### Exercise details
Copy, from the material below, each line where "purchases" shows up.

### Provided data
━━━━━━━━━━━━━━━━━━━━━━━━━━━━━━
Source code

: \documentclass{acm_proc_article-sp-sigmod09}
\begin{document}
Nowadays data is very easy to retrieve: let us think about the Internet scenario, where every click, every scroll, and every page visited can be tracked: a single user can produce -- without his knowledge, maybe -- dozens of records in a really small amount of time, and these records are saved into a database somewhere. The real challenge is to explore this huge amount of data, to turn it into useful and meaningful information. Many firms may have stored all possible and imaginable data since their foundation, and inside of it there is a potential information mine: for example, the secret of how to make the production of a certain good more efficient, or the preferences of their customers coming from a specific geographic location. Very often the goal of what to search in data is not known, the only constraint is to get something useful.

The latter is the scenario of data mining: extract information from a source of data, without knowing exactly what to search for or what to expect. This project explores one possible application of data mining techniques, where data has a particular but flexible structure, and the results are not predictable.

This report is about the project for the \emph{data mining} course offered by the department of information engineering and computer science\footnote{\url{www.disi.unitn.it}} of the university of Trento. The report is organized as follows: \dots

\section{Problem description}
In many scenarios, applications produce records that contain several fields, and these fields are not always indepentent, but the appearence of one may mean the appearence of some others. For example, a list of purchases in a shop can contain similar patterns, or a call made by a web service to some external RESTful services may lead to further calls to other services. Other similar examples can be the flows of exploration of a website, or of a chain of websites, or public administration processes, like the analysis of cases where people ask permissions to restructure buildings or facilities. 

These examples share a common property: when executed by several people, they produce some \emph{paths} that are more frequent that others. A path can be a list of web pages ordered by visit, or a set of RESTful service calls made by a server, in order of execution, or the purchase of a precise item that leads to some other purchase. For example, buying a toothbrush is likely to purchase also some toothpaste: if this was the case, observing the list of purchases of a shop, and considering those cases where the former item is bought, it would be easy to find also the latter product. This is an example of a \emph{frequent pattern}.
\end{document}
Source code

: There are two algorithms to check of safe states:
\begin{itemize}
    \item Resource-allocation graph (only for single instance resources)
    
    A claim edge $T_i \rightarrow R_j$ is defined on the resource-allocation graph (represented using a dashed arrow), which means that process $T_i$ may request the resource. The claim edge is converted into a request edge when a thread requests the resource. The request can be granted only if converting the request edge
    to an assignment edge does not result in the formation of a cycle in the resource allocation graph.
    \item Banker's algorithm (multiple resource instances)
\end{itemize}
━━━━━━━━━━━━━━━━━━━━━━━━━━━━━━
### Written answer
In many scenarios, applications produce records that contain several fields, and these fields are not always indepentent, but the appearence of one may mean the appearence of some others. For example, a list of purchases in a shop can contain similar patterns, or a call made by a web service to some external RESTful services may lead to further calls to other services. Other similar examples can be the flows of exploration of a website, or of a chain of websites, or public administration processes, like the analysis of cases where people ask permissions to restructure buildings or facilities. 
These examples share a common property: when executed by several people, they produce some \emph{paths} that are more frequent that others. A path can be a list of web pages ordered by visit, or a set of RESTful service calls made by a server, in order of execution, or the purchase of a precise item that leads to some other purchase. For example, buying a toothbrush is likely to purchase also some toothpaste: if this was the case, observing the list of purchases of a shop, and considering those cases where the former item is bought, it would be easy to find also the latter product. This is an example of a \emph{frequent pattern}.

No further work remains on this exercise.